[Stored entries]
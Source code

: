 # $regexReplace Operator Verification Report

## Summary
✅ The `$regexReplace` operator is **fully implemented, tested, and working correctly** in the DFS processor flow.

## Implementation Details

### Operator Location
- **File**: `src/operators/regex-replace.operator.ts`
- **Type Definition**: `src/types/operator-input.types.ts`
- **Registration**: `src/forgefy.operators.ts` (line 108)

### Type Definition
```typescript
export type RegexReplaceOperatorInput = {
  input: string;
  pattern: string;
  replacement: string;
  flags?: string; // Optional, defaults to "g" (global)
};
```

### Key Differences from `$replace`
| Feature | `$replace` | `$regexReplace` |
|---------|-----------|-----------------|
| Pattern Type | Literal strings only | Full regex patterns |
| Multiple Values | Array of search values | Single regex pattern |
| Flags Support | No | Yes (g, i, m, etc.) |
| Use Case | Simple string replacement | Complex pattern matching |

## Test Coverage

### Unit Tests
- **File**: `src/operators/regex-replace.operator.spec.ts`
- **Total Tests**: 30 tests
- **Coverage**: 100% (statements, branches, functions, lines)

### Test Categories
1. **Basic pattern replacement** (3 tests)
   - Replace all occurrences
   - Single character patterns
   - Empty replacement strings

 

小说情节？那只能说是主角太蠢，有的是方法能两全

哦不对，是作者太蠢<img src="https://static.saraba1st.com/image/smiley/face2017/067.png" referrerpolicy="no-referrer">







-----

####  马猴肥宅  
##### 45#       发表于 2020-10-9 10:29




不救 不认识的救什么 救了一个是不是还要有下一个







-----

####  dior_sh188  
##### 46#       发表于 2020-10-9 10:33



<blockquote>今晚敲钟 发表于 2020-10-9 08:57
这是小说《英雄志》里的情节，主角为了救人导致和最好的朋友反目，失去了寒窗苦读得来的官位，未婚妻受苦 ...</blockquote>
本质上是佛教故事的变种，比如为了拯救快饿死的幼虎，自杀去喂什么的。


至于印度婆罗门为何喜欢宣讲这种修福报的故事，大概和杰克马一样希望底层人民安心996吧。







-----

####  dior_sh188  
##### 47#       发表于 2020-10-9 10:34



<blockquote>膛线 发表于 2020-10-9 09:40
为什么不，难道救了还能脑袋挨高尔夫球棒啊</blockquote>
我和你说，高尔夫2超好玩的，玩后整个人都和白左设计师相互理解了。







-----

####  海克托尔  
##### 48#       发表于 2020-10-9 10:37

#### WORK INSTRUCTION
Find every line in the records that has the word "File". Then report the count alone.

#### ANSWER FOR THE TASK
2